Monday, February 1, 2010

Tony Iommi: Influential Guitarist‏

by Tristan Andrews

Iommi was the lead guitarist of Black Sabbath. He held the band together with various musicians and vocalists for over 30 years. He slacked the tempo of blues rock down and created heavy metal riffs that are only challenged by Jimmy Page of Led Zeppelin. Iommi did a brief stint with the rock-blues-folk band Jethro Tull in 1968, before the band Earth became Black Sabbath.

Rolling Stone queued Iommi in at number 86 in their "100 Greatest Guitarist of All Time" list in 2003; Guitar World placed him at number 1 in their list of "100 Greatest Metal Guitarists of All Time" in 2004.

A tragic accident that happened while Iommi worked in a metal shop caused him to invent an unorthodox method of playing guitar. He sliced off the tips of his ring and middle fingers of his right hand. Like Django Reinhardt before him, the accident occurred while he was a teenager and he didn't give up playing guitar, but overcame the accident and created something new.

He created plastic caps for his injured fingers and used light gauge strings on his guitar. He used alternate tuning to forge his heavy metal sound. Iommi tuned to open tunings that make a complete chord as open strings are strummed. This ploy helped him invent a characteristic style of playing.

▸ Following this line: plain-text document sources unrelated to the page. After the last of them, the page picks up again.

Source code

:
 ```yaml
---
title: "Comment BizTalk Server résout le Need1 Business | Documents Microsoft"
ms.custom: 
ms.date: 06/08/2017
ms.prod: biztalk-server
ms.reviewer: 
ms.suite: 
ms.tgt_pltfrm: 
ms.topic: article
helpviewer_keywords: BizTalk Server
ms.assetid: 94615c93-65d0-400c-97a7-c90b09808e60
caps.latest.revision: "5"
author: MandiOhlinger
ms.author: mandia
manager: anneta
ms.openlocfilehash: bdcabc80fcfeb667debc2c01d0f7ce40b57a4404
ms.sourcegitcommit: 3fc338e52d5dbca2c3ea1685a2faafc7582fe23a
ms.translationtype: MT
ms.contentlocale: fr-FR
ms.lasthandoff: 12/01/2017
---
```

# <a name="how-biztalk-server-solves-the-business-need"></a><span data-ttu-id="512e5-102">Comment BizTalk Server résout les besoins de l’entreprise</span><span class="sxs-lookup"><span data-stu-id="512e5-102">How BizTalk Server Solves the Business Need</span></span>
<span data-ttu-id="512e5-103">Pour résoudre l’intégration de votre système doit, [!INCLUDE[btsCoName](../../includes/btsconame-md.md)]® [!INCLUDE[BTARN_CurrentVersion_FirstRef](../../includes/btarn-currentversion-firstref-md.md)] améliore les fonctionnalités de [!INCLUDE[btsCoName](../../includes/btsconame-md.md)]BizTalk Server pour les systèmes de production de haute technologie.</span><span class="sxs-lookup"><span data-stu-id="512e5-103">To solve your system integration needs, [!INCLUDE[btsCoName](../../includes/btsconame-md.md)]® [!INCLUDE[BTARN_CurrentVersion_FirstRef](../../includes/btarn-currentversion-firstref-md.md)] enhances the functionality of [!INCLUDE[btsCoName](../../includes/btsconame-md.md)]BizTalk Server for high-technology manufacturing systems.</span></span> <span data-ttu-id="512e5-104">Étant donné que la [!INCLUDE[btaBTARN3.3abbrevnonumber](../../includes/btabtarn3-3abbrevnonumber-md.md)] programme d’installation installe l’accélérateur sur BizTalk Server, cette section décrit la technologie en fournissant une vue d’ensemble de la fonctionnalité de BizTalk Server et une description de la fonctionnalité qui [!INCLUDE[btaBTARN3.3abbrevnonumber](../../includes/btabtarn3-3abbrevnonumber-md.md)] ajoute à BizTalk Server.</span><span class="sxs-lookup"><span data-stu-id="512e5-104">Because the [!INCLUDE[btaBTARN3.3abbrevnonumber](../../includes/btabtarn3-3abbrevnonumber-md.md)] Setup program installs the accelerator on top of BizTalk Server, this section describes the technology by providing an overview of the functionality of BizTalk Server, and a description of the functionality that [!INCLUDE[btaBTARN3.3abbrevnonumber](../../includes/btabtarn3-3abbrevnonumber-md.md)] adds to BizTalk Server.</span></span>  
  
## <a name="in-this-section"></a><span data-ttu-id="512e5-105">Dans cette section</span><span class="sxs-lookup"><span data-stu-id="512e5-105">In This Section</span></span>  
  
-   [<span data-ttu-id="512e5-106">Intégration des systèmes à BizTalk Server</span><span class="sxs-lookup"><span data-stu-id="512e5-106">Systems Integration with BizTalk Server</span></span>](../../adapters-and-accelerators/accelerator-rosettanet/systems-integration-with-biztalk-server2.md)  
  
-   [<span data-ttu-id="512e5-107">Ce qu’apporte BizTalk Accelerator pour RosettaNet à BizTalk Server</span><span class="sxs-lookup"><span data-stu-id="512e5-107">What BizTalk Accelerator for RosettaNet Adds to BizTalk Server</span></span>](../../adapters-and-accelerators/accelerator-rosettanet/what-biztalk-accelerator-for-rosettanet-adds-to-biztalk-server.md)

He created a sound very different from the music that influenced him to play guitar, such as Hank Marvin and the Shadows. When 1967 rolled around, he had already performed with sundry blues-rock bands. That is when along with three old school mates, he started the band Earth.

Because of the new style of music that Iommi was creating, the group Earth changed their name to Black Sabbath, which they lifted from a flick starring Boris Karloff, one of film's masters of horror. This flick was airing in a theater near their rehearsal room. Iommi took the lead in inventing a musical style that inverted the dominant sound of the hippie era.

The group's style included Stygian subjects like war, death, and other horrors in a brooding manner. With this heavy sound Iommi and the band created the signature heavy metal sound that filled the mind of its listeners with a creepy theater of thoughts. Basically, the band pioneered away from the other hard rock sounds of the time like Jimi Hendrix and Big Brother and the Holding Company and flew into new territory on the ingenious riffs Iommi created.